Start of DATASET EXTRACT

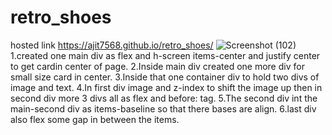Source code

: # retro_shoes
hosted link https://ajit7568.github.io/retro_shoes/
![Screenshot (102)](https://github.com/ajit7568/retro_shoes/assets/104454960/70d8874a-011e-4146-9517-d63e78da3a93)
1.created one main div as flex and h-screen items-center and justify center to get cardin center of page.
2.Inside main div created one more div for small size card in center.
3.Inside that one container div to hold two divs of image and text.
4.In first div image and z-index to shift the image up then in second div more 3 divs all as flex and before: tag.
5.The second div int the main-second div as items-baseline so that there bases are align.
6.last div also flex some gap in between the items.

End of DATASET EXTRACT
Start of DATASET EXTRACT

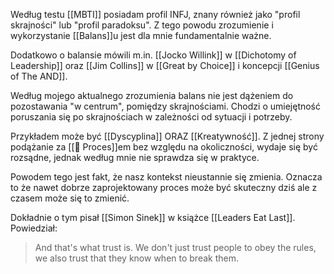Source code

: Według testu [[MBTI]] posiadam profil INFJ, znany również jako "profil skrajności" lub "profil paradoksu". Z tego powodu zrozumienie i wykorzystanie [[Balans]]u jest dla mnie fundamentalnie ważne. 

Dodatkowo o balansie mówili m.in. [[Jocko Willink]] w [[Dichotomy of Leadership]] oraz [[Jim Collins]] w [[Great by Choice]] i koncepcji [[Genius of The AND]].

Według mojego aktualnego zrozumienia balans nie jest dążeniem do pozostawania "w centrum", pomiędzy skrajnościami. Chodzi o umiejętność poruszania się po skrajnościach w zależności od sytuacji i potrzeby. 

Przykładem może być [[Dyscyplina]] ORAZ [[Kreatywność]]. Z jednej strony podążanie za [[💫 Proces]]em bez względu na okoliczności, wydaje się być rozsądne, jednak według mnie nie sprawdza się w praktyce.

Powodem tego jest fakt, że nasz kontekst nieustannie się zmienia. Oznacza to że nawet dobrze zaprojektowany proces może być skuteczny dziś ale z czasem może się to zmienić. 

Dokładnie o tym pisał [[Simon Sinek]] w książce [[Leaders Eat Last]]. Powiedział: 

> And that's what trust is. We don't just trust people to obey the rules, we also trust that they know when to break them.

End of DATASET EXTRACT

TASK BRIEF —
Pick each line holding "mnie" out of the entries above and return it.

TASK RESPONSE —
: Według testu [[MBTI]] posiadam profil INFJ, znany również jako "profil skrajności" lub "profil paradoksu". Z tego powodu zrozumienie i wykorzystanie [[Balans]]u jest dla mnie fundamentalnie ważne. 
Przykładem może być [[Dyscyplina]] ORAZ [[Kreatywność]]. Z jednej strony podążanie za [[💫 Proces]]em bez względu na okoliczności, wydaje się być rozsądne, jednak według mnie nie sprawdza się w praktyce.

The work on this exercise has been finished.